Ja-kyung encostou-se no corrimão e olhou para baixo. Após cerca de vinte minutos, um grupo de pessoas sobe as escadas. Ja-kyung os checou movendo apenas os olhos enquanto usava os óculos escuros. Choi Man-sik estava aqui.
Sua cabeça raspada estava coberta de tatuagens até o pescoço, e seu rosto estava claramente marcado por cortes de faca. Eles passaram por Ja-kyung e entraram na sala onde o último guarda estava posicionado. Alguém tocou em seu ombro enquanto seus olhos pausavam por um momento. Seus olhos se arregalaram quando ele se virou. Era Kang Seok-joo.

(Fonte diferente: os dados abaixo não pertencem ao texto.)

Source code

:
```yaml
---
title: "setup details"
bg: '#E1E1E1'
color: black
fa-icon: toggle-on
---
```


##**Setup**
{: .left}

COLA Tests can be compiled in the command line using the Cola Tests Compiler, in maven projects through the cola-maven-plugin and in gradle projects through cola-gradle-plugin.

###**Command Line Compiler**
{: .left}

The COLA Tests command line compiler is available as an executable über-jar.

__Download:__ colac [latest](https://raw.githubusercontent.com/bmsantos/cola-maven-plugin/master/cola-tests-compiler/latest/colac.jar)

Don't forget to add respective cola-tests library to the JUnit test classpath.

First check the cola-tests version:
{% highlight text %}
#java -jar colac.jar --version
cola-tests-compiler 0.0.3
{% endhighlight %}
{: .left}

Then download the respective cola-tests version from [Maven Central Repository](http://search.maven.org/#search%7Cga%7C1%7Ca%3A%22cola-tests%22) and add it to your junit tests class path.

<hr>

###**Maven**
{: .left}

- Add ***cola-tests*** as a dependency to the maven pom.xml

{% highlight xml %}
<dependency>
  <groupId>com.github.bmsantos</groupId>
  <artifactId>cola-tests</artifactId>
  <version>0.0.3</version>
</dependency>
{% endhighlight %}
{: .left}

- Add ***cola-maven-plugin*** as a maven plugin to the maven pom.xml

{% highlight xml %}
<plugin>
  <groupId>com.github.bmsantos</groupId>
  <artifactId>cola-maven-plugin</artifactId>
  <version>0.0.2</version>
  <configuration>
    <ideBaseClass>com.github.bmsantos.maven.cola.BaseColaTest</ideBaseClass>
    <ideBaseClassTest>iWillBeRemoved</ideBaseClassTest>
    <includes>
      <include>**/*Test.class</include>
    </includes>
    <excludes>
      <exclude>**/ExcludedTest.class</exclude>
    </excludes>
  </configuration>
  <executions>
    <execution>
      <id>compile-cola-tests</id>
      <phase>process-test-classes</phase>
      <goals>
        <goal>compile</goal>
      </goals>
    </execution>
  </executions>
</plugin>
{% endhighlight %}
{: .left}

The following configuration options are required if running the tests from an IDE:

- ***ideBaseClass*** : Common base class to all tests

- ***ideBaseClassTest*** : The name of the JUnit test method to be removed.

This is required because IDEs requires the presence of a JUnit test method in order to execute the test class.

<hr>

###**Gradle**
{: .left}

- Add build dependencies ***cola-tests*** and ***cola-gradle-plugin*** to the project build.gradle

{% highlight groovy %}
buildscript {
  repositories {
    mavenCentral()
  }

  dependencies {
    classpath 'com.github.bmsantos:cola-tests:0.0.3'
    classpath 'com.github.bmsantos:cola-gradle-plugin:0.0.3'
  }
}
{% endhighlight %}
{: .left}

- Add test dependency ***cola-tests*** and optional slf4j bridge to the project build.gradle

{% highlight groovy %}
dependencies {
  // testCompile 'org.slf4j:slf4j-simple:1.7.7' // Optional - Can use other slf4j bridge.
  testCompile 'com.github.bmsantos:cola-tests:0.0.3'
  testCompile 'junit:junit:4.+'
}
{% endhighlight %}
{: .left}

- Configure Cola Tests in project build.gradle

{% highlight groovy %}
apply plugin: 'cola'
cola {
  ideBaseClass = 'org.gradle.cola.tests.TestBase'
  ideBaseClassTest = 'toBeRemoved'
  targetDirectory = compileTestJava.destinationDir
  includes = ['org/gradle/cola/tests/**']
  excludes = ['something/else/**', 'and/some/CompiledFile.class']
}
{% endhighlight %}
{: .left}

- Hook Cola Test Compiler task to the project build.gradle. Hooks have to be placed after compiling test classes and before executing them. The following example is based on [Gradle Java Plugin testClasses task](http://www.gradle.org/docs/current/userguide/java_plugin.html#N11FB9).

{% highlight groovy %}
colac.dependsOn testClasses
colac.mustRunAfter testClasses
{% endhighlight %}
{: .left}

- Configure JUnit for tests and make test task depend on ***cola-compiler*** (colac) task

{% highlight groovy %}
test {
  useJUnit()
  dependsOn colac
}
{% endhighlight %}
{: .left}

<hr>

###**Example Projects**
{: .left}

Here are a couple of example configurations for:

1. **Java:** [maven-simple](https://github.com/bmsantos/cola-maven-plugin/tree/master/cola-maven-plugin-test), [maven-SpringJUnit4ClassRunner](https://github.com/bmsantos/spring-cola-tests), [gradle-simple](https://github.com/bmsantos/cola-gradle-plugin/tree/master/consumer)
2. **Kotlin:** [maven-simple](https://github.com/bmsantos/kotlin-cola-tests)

Kang Seok-joo também ficou surpreso e o abraçou como se estivesse feliz.
— Uau! Droga! Faz muito tempo! Eu não achei que estivesse errado, mas você é o Yi An, certo?
Ja-kyung colocou os óculos escuros na ponta do nariz e sorriu sem jeito depois de mal conseguir afastá-lo. Ah, por que ele está aqui… O cheiro de álcool emanava dele. Um ano se passou, e ele não mudou. Ele fez sinal com as mãos para seu grupo ir primeiro, e eles logo desapareceram ao entrar na sala.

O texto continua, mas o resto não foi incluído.